> _Task goal_:
Please reproduce the following records exactly, with nothing omitted.
** Opening Records provided block **
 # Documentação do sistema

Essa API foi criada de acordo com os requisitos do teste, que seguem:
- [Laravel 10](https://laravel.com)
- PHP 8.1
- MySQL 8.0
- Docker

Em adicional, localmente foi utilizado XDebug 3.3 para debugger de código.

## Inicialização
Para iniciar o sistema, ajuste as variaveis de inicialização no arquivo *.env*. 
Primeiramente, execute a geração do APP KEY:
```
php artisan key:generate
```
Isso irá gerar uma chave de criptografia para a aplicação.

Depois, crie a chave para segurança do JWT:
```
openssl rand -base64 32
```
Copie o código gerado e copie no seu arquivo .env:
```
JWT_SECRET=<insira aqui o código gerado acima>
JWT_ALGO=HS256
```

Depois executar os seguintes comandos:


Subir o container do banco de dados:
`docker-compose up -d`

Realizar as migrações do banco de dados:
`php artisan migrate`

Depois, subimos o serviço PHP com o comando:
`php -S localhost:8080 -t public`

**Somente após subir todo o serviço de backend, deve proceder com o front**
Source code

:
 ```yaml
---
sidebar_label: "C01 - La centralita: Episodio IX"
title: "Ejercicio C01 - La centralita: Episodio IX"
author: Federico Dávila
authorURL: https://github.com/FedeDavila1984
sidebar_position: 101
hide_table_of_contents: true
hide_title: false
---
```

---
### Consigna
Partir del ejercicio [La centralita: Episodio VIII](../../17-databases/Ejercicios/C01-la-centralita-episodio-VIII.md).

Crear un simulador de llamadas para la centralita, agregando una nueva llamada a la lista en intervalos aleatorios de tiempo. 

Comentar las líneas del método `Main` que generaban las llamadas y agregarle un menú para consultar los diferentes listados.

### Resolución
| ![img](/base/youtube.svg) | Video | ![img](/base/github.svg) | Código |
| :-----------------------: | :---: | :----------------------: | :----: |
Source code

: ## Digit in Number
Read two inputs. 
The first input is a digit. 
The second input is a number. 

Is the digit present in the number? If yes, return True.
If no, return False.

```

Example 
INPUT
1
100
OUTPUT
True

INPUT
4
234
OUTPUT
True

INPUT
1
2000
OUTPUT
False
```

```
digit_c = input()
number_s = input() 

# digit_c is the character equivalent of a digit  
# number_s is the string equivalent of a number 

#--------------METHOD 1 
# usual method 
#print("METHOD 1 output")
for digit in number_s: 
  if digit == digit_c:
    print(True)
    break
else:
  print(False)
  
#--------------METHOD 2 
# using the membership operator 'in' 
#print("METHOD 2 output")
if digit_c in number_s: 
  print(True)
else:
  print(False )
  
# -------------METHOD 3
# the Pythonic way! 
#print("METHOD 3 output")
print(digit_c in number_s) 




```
** Closing Records provided block **
> _Solved exercise_:
 # Documentação do sistema

Essa API foi criada de acordo com os requisitos do teste, que seguem:
- [Laravel 10](https://laravel.com)
- PHP 8.1
- MySQL 8.0
- Docker

Em adicional, localmente foi utilizado XDebug 3.3 para debugger de código.

## Inicialização
Para iniciar o sistema, ajuste as variaveis de inicialização no arquivo *.env*. 
Primeiramente, execute a geração do APP KEY:
```
php artisan key:generate
```
Isso irá gerar uma chave de criptografia para a aplicação.

Depois, crie a chave para segurança do JWT:
```
openssl rand -base64 32
```
Copie o código gerado e copie no seu arquivo .env:
```
JWT_SECRET=<insira aqui o código gerado acima>
JWT_ALGO=HS256
```

Depois executar os seguintes comandos:


Subir o container do banco de dados:
`docker-compose up -d`

Realizar as migrações do banco de dados:
`php artisan migrate`

Depois, subimos o serviço PHP com o comando:
`php -S localhost:8080 -t public`

**Somente após subir todo o serviço de backend, deve proceder com o front**
Source code

:
 ```yaml
---
sidebar_label: "C01 - La centralita: Episodio IX"
title: "Ejercicio C01 - La centralita: Episodio IX"
author: Federico Dávila
authorURL: https://github.com/FedeDavila1984
sidebar_position: 101
hide_table_of_contents: true
hide_title: false
---
```

---
### Consigna
Partir del ejercicio [La centralita: Episodio VIII](../../17-databases/Ejercicios/C01-la-centralita-episodio-VIII.md).

Crear un simulador de llamadas para la centralita, agregando una nueva llamada a la lista en intervalos aleatorios de tiempo. 

Comentar las líneas del método `Main` que generaban las llamadas y agregarle un menú para consultar los diferentes listados.

### Resolución
| ![img](/base/youtube.svg) | Video | ![img](/base/github.svg) | Código |
| :-----------------------: | :---: | :----------------------: | :----: |
Source code

: ## Digit in Number
Read two inputs. 
The first input is a digit. 
The second input is a number. 

Is the digit present in the number? If yes, return True.
If no, return False.

```

Example 
INPUT
1
100
OUTPUT
True

INPUT
4
234
OUTPUT
True

INPUT
1
2000
OUTPUT
False
```

```
digit_c = input()
number_s = input() 

# digit_c is the character equivalent of a digit  
# number_s is the string equivalent of a number 

#--------------METHOD 1 
# usual method 
#print("METHOD 1 output")
for digit in number_s: 
  if digit == digit_c:
    print(True)
    break
else:
  print(False)
  
#--------------METHOD 2 
# using the membership operator 'in' 
#print("METHOD 2 output")
if digit_c in number_s: 
  print(True)
else:
  print(False )
  
# -------------METHOD 3
# the Pythonic way! 
#print("METHOD 3 output")
print(digit_c in number_s) 




```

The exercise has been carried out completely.